Oil Deposits are estimated to be between 2 to 3 trillion barrels of oil for the entire world.

http://www.eia.doe.gov/pub/oil_gas/petroleum/feature_articles/2004/worldoilsupply/oilsupply04.html

http://www.eco-action.org/dt/oilfut.html

Oil provides 40% of the energy in industrial countries. Oil is especially critical for agriculture, transportation, and the chemical industry. To a significant degree, oil is the engine that has driven the explosion in human population - far more oil than sun energy was used to produce your lunch. The production of food, the price of food, and the availability of food are strongly dependent on oil.

Humans have searched for oil for over 100 years. Until 1962, the rate at which we discovered new oil was an upward curve.

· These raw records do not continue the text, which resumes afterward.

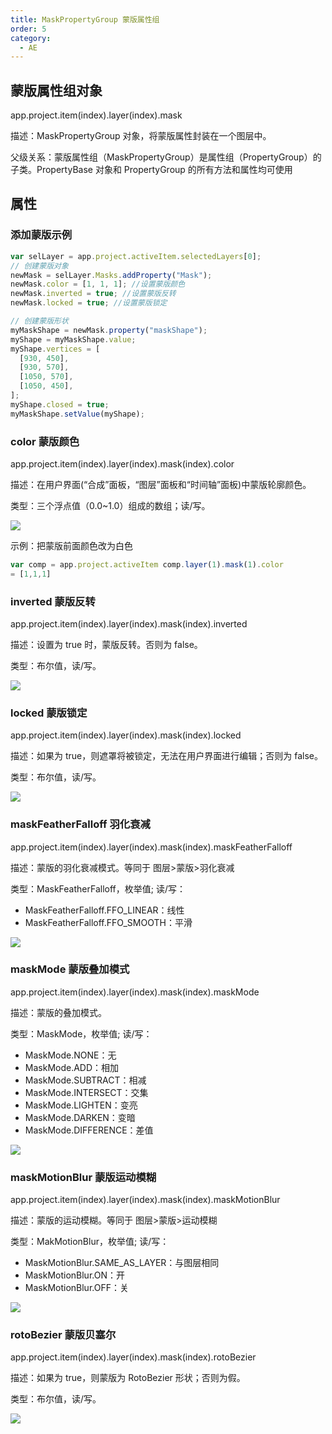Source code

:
 ```yaml
---
title: MaskPropertyGroup 蒙版属性组
order: 5
category:
  - AE
---
```


## 蒙版属性组对象

app.project.item(index).layer(index).mask

描述：MaskPropertyGroup 对象，将蒙版属性封装在一个图层中。

父级关系：蒙版属性组（MaskPropertyGroup）是属性组（PropertyGroup）的子类。PropertyBase 对象和 PropertyGroup 的所有方法和属性均可使用

## 属性

### 添加蒙版示例

```javascript
var selLayer = app.project.activeItem.selectedLayers[0];
// 创建蒙版对象
newMask = selLayer.Masks.addProperty("Mask");
newMask.color = [1, 1, 1]; //设置蒙版颜色
newMask.inverted = true; //设置蒙版反转
newMask.locked = true; //设置蒙版锁定

// 创建蒙版形状
myMaskShape = newMask.property("maskShape");
myShape = myMaskShape.value;
myShape.vertices = [
  [930, 450],
  [930, 570],
  [1050, 570],
  [1050, 450],
];
myShape.closed = true;
myMaskShape.setValue(myShape);
```

### color 蒙版颜色

app.project.item(index).layer(index).mask(index).color

描述：在用户界面(“合成”面板，“图层”面板和“时间轴”面板)中蒙版轮廓颜色。

类型：三个浮点值（0.0~1.0）组成的数组；读/写。

![](https://cdn.yuelili.com/20210930234003.png)

示例：把蒙版前面颜色改为白色

```javascript
var comp = app.project.activeItem comp.layer(1).mask(1).color
= [1,1,1]
```

### inverted 蒙版反转

app.project.item(index).layer(index).mask(index).inverted

描述：设置为 true 时，蒙版反转。否则为 false。

类型：布尔值，读/写。

![](https://cdn.yuelili.com/20210930235106.png)

### locked 蒙版锁定

app.project.item(index).layer(index).mask(index).locked

描述：如果为 true，则遮罩将被锁定，无法在用户界面进行编辑；否则为 false。

类型：布尔值，读/写。

![](https://cdn.yuelili.com/20210930235135.png)

### maskFeatherFalloff 羽化衰减

app.project.item(index).layer(index).mask(index).maskFeatherFalloff

描述：蒙版的羽化衰减模式。等同于 图层>蒙版>羽化衰减

类型：MaskFeatherFalloff，枚举值; 读/写：

- MaskFeatherFalloff.FFO_LINEAR：线性
- MaskFeatherFalloff.FFO_SMOOTH：平滑

![](https://cdn.yuelili.com/20210930235255.png)

### maskMode 蒙版叠加模式

app.project.item(index).layer(index).mask(index).maskMode

描述：蒙版的叠加模式。

类型：MaskMode，枚举值; 读/写：

- MaskMode.NONE：无
- MaskMode.ADD：相加
- MaskMode.SUBTRACT：相减
- MaskMode.INTERSECT：交集
- MaskMode.LIGHTEN：变亮
- MaskMode.DARKEN：变暗
- MaskMode.DIFFERENCE：差值

![](https://cdn.yuelili.com/20210930235401.png)

### maskMotionBlur 蒙版运动模糊

app.project.item(index).layer(index).mask(index).maskMotionBlur

描述：蒙版的运动模糊。等同于 图层>蒙版>运动模糊

类型：MakMotionBlur，枚举值; 读/写：

- MaskMotionBlur.SAME_AS_LAYER：与图层相同
- MaskMotionBlur.ON：开
- MaskMotionBlur.OFF：关

![](https://cdn.yuelili.com/20210930235457.png)

### rotoBezier 蒙版贝塞尔

app.project.item(index).layer(index).mask(index).rotoBezier

描述：如果为 true，则蒙版为 RotoBezier 形状；否则为假。

类型：布尔值，读/写。

![](https://cdn.yuelili.com/20210930235746.png)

But 1962 was the peak of oil discovery. Since that year, the discovery of new oil deposits has been in a steady decline. When the OPEC oil embargo of 1973 sent prices up sharply, there was a tremendous increase in exploration activities. We literally scoured the face of the Earth, looking for new oil. Even with the latest in high-tech exploration equipment, relatively little new oil was found.(10)

in the late '80s some strange things happened to oil deposit estimates. Estimates went up by 150%. Look at these changes in billions of barrels.

Abu Dhabi from 20 to 90
Dubai from 1.5 to 4
Iran from 50 to 90
Iraq from 40 to 100
Saudi Arabia from 150 to 250
Venezuela from 20 to 55

production is estimated to peak in 2008 at about 30 billion barrels a year compared to about 28 billion barrels a year in 2005. After that it will decline at an average decline of 2.5 %/year

Hubbard used the Normal Distribution by finding a fit to an exponential distribution in the years the oil industry was increasing. He fitted this to a normal for whatever goes up must come down. Comparing his chart to those for individual oil fields that had gone up and down he was able to develop a probable shape and with this he forecast the peak U.S. production in the 1970s.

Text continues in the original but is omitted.